## RECORDS FOR PROCESSING:

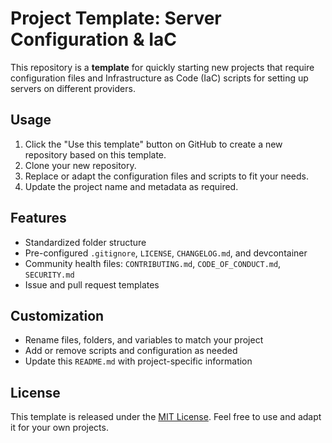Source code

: 
# Project Template: Server Configuration & IaC

This repository is a **template** for quickly starting new projects that require configuration files and Infrastructure as Code (IaC) scripts for setting up servers on different providers.

## Usage

1. Click the "Use this template" button on GitHub to create a new repository based on this template.
2. Clone your new repository.
3. Replace or adapt the configuration files and scripts to fit your needs.
4. Update the project name and metadata as required.

## Features

- Standardized folder structure
- Pre-configured `.gitignore`, `LICENSE`, `CHANGELOG.md`, and devcontainer
- Community health files: `CONTRIBUTING.md`, `CODE_OF_CONDUCT.md`, `SECURITY.md`
- Issue and pull request templates

## Customization

- Rename files, folders, and variables to match your project
- Add or remove scripts and configuration as needed
- Update this `README.md` with project-specific information

## License

This template is released under the [MIT License](LICENSE). Feel free to use and adapt it for your own projects.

## TASK DESCRIPTION:
Please copy out each line above exactly as written, but not the pictures.

## RESPONSE:
Source code

: 
# Project Template: Server Configuration & IaC

This repository is a **template** for quickly starting new projects that require configuration files and Infrastructure as Code (IaC) scripts for setting up servers on different providers.

## Usage

1. Click the "Use this template" button on GitHub to create a new repository based on this template.
2. Clone your new repository.
3. Replace or adapt the configuration files and scripts to fit your needs.
4. Update the project name and metadata as required.

## Features

- Standardized folder structure
- Pre-configured `.gitignore`, `LICENSE`, `CHANGELOG.md`, and devcontainer
- Community health files: `CONTRIBUTING.md`, `CODE_OF_CONDUCT.md`, `SECURITY.md`
- Issue and pull request templates

## Customization

- Rename files, folders, and variables to match your project
- Add or remove scripts and configuration as needed
- Update this `README.md` with project-specific information

## License

This template is released under the [MIT License](LICENSE). Feel free to use and adapt it for your own projects.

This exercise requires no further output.